Windows-1252
874 | Thai |
932 | Japanese |
936 | Simplified Chinese |
949 | Korean |
950 | Traditional Chinese |
1250 | Central European |
1251 | Cyrillic |
1252 | Western European |
1253 | Greek |
1254 | Turkish |
1255 | Hebrew |
1256 | Arabic |
1257 | Baltic |
1258 | Vietnamese |
Windows-1252 also CP 1252 as well as Western European or ANSI . is an 8-bit character encoding that was developed for the Microsoft Windows operating system . The character set is based on ISO 8859-1 (Latin-1), but deviates from this in the range 80 16 - 9F 16 , instead of the (very rarely used) C1 control characters , these 32 positions contain 27 displayable characters, among others. a. the characters added in ISO 8859-15 and some necessary for better typography .

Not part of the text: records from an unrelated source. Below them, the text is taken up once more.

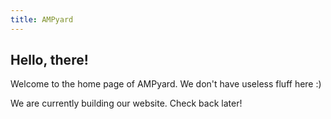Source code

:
 ```yaml
---
title: AMPyard
---
```


## Hello, there!

Welcome to the home page of AMPyard.  We don't have useless fluff here :)

We are currently building our website. Check back later!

Some applications mix the definition of ISO 8859-1 and Windows-1252. Since the additional control characters from ISO 8859-1 have no meaning in HTML either, the HTML5 standard stipulates that texts marked as ISO 8859-1 are to be interpreted as Windows-1252. Nonetheless, Windows-1252 is also registered with the IANA. In January 2019, 3.5% of all websites use the character encoding implicitly as ISO 8859-1, with 0.6% of the websites Windows-1252 is used explicitly, with a falling trend. Latin-1 is the second most common coding of websites after UTF-8 (93.0%), Windows-1252 is the fourth most common after Windows-1251 . The differences between all of these encodings and a general lack of consistency in supporting different character sets are common interoperability problems.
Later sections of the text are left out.